Taxe Foncière Location Meublée : Qui Paie en 2026 ?

Vous possédez un bien en location meublée et la période de la taxe foncière approche ? Vous vous demandez qui doit payer cet impôt ? Est-ce que cette dépense peut réduire vos impôts sur les revenus locatifs ?

Cet article vous explique clairement les règles pour la taxe foncière en location meublée pour 2026. Vous saurez qui est redevable, comment la déduire de vos revenus, et comment ne pas la confondre avec les autres taxes immobilières.

Qui paie la taxe foncière pour une location meublée ? La règle de base

La réponse est simple et directe : la taxe foncière est toujours payée par le propriétaire du bien immobilier.

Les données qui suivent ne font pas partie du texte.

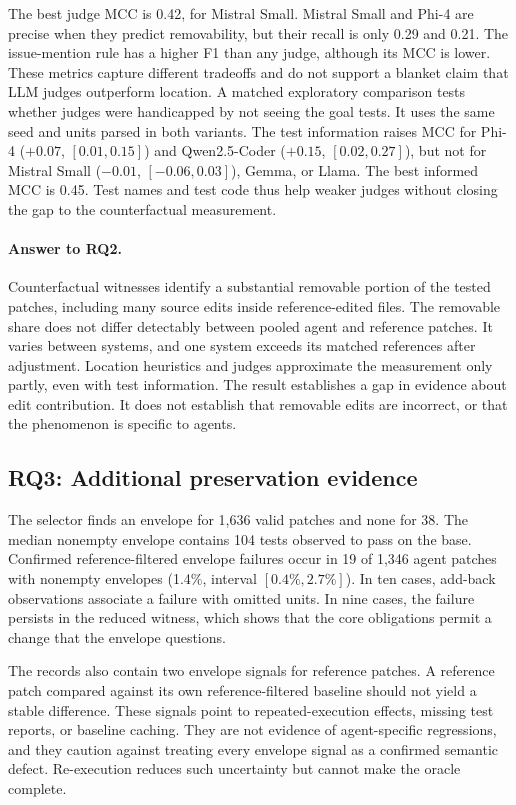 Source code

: \documentclass[a4paper,fleqn]{cas-sc}
\begin{document}
The best judge MCC is 0.42, for Mistral Small. Mistral Small and Phi-4 are precise when they predict removability, but their recall is only 0.29 and 0.21. The issue-mention rule has a higher F1 than any judge, although its MCC is lower. These metrics capture different tradeoffs and do not support a blanket claim that LLM judges outperform location. A matched exploratory comparison tests whether judges were handicapped by not seeing the goal tests. It uses the same seed and units parsed in both variants. The test information raises MCC for Phi-4 ($+0.07$, $[0.01, 0.15]$) and Qwen2.5-Coder ($+0.15$, $[0.02, 0.27]$), but not for Mistral Small ($-0.01$, $[-0.06, 0.03]$), Gemma, or Llama. The best informed MCC is 0.45. Test names and test code thus help weaker judges without closing the gap to the counterfactual measurement.

\paragraph{Answer to RQ2.}
Counterfactual witnesses identify a substantial removable portion of the tested patches, including many source edits inside reference-edited files. The removable share does not differ detectably between pooled agent and reference patches. It varies between systems, and one system exceeds its matched references after adjustment. Location heuristics and judges approximate the measurement only partly, even with test information. The result establishes a gap in evidence about edit contribution. It does not establish that removable edits are incorrect, or that the phenomenon is specific to agents.

\subsection{RQ3: Additional preservation evidence}\label{sec:rq3}

The selector finds an envelope for 1,636 valid patches and none for 38. The median nonempty envelope contains 104 tests observed to pass on the base. Confirmed reference-filtered envelope failures occur in 19 of 1,346 agent patches with nonempty envelopes (1.4\%, interval $[0.4\%, 2.7\%]$). In ten cases, add-back observations associate a failure with omitted units. In nine cases, the failure persists in the reduced witness, which shows that the core obligations permit a change that the envelope questions.

The records also contain two envelope signals for reference patches. A reference patch compared against its own reference-filtered baseline should not yield a stable difference. These signals point to repeated-execution effects, missing test reports, or baseline caching. They are not evidence of agent-specific regressions, and they caution against treating every envelope signal as a confirmed semantic defect. Re-execution reduces such uncertainty but cannot make the oracle complete.
\end{document}

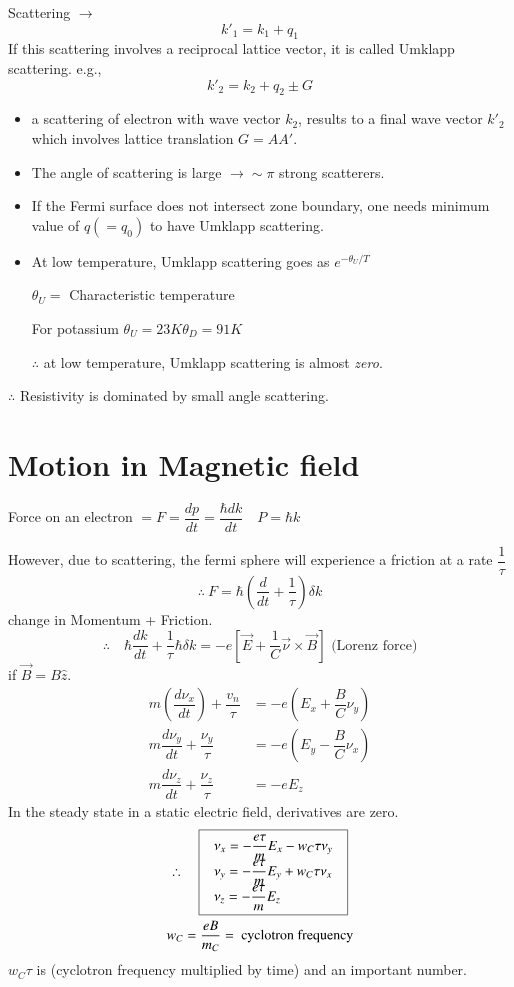 Scattering $\to$
$$
k'_{1}=k_{1}+q_{1}
$$
If this scattering involves a reciprocal lattice vector, it is called Umklapp scattering. e.g.,
$$
k'_{2}=k_{2}+q_{2}\pm G
$$
\begin{itemize}
\itemsep=0pt
\item a scattering of electron with wave vector $k_{2}$, results to a final wave vector $k'_{2}$ which involves lattice translation $G=AA'$.

\item The angle of scattering is large $\to \sim \pi$ strong scatterers.

\item If the Fermi surface does not intersect zone boundary, one needs minimum value of $q(=q_{0})$ to have Umklapp scattering.

\item At low temperature, Umklapp scattering goes as $e^{-\theta_{U}/T}$

$\theta_{U}=$ Characteristic temperature

For potassium $\theta_{U}=23K$\quad $\theta_{D}=91K$

$\therefore$ at low temperature, Umklapp scattering is almost {\em zero}.
\end{itemize}
$\therefore$ Resistivity is dominated by small angle scattering.

\section*{Motion in Magnetic field}

Force on an electron $=F=\dfrac{dp}{dt}=\dfrac{\hbar dk}{dt}\quad P=\hbar k$

However, due to scattering, the fermi sphere will experience a friction at a rate $\dfrac{1}{\tau}$
$$
\therefore \ F=\hbar \left(\dfrac{d}{dt}+\dfrac{1}{\tau}\right)\delta k
$$
change in Momentum + Friction.
$$
\therefore\quad \hbar \dfrac{dk}{dt}+\dfrac{1}{\tau}\hbar \delta k=-e\left[\overrightarrow{E}+\dfrac{1}{C}\overrightarrow{\nu}\times \overrightarrow{B}\right] \text{ (Lorenz force)}
$$
if $\overrightarrow{B}=B\widehat{z}$.
\begin{align*}
m\left(\dfrac{d\nu_{x}}{dt}\right)+\dfrac{v_{n}}{\tau} &= -e\left(E_{x}+\dfrac{B}{C}\nu_{y}\right)\\[3pt]
m\dfrac{d\nu_{y}}{dt}+\dfrac{\nu_{y}}{\tau} &= -e\left(E_{y}-\dfrac{B}{C}\nu_{x}\right)\\
m\dfrac{d\nu_{z}}{dt}+\dfrac{\nu_{z}}{\tau} &= -eE_{z}
\end{align*}
In the steady state in a static electric field, derivatives are zero.
\begin{gather*}
\therefore\quad 
\fbox{
$
\begin{array}{l}
\nu_{x}=-\dfrac{e\tau}{m}E_{x}-w_{C}\tau \nu_{y}\\
\nu_{y}=-\dfrac{e\tau}{m}E_{y}+w_{C}\tau \nu_{x}\\
\nu_{z}=-\dfrac{e\tau}{m}E_{z}
\end{array}
$
}\\
w_{C}=\dfrac{eB}{m_{C}}=\text{ cyclotron frequency}
\end{gather*}
$w_{C}\tau$ is (cyclotron frequency multiplied by time) and an important number.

Que le logement soit vide, occupé par vous-même ou mis en location meublée, cette règle ne change pas.

L’administration fiscale se base sur la situation au 1er janvier de l’année d’imposition. La personne qui est propriétaire (ou usufruitier) à cette date est responsable du paiement de la totalité de la taxe pour l’année entière, même si le bien est vendu quelques mois plus tard.

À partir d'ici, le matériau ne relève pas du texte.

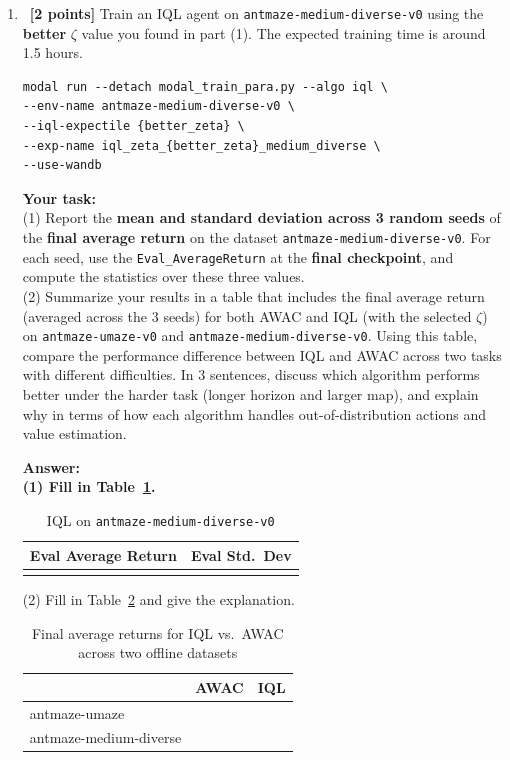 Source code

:\documentclass[12pt]{article}
\newcommand{\answer}[1]{{\bf \color{red}Answer:\\ #1}}
\begin{document}
\begin{enumerate}
{(2) Explanation:
}

\item~\textbf{[2 points]} Train an IQL agent on \texttt{antmaze-medium-diverse-v0} using the \textbf{better} $\zeta$ value you found in part (1). The expected training time is around 1.5 hours. 

\begin{tcolorbox}[width=\linewidth, sharp corners=all, colback=white!95!black]
\begin{verbatim}
modal run --detach modal_train_para.py --algo iql \
--env-name antmaze-medium-diverse-v0 \
--iql-expectile {better_zeta} \
--exp-name iql_zeta_{better_zeta}_medium_diverse \
--use-wandb
\end{verbatim}
\end{tcolorbox}


\textbf{Your task:}\\
(1) Report the \textbf{mean and standard deviation across 3 random seeds} of the \textbf{final average return} on the dataset \texttt{antmaze-medium-diverse-v0}. For each seed, use the \texttt{Eval\_AverageReturn} at the \textbf{final checkpoint}, and compute the statistics over these three values.\\
(2) Summarize your results in a table that includes the final average return (averaged across the 3 seeds) for both AWAC and IQL (with the selected $\zeta$) on \texttt{antmaze-umaze-v0} and \texttt{antmaze-medium-diverse-v0}. Using this table, compare the performance difference between IQL and AWAC across two tasks with different difficulties. In 3 sentences, discuss which algorithm performs better under the harder task (longer horizon and larger map), and explain why in terms of how each algorithm handles out-of-distribution actions and value estimation.


\answer{
(1) Fill in Table~\ref{table:iql_antmaze_medium_diverse}.
\begin{table}[htbp]
  \centering
  \caption{IQL on \texttt{antmaze-medium-diverse-v0}}
  \vspace{3pt}
  \label{table:iql_antmaze_medium_diverse}
  \begin{tabular}{|c|c|}
    \toprule
    Eval Average Return & Eval Std.\ Dev \\
    \midrule
      &  \\
    \bottomrule
  \end{tabular}
\end{table}
 
(2) Fill in Table~\ref{table:all_comp} and give the explanation.
\begin{table}[H]
  \centering
  \caption{Final average returns for IQL vs.\ AWAC across two offline datasets}
  \label{table:all_comp}
  \begin{tabular}{|l|c|c|}
    \toprule
     & AWAC & IQL \\
    \midrule
     antmaze-umaze & &  \\
     antmaze-medium-diverse &  &  \\
    \bottomrule
  \end{tabular}
\end{table}
 
}
\end{enumerate}
\end{document}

Attention à la TEOM, la seule partie que vous pouvez récupérer

Sur votre avis de taxe foncière, vous trouverez une ligne spécifique : la Taxe d’Enlèvement des Ordures Ménagères (TEOM). Contrairement au reste de la taxe foncière, la TEOM est considérée comme une charge locative récupérable.

Cela signifie que vous avez le droit de demander à votre locataire de vous rembourser ce montant. La TEOM est la seule partie de cet impôt que vous ne supportez pas financièrement au final, à condition de bien la refacturer.

  • Comment récupérer la TEOM ? Vous pouvez l’inclure dans les provisions sur charges mensuelles.
  • Et si vous oubliez ? Vous avez jusqu’à trois ans pour réclamer le remboursement de la TEOM à votre locataire.

💡 Le cas du forfait de charges : Si votre contrat de location meublée prévoit un forfait de charges, vous ne pouvez pas demander le remboursement de la TEOM en plus. Le montant de cette taxe doit être estimé et inclus dans le calcul de votre forfait annuel dès le départ.

La taxe foncière est-elle déductible de vos revenus locatifs ?

Oui, la taxe foncière peut être déduite de vos revenus locatifs, mais cela dépend entièrement de votre régime fiscal. En location meublée, vos revenus sont imposés dans la catégorie des Bénéfices Industriels et Commerciaux (BIC). Vous avez le choix entre deux régimes : le Micro-BIC et le régime Réel.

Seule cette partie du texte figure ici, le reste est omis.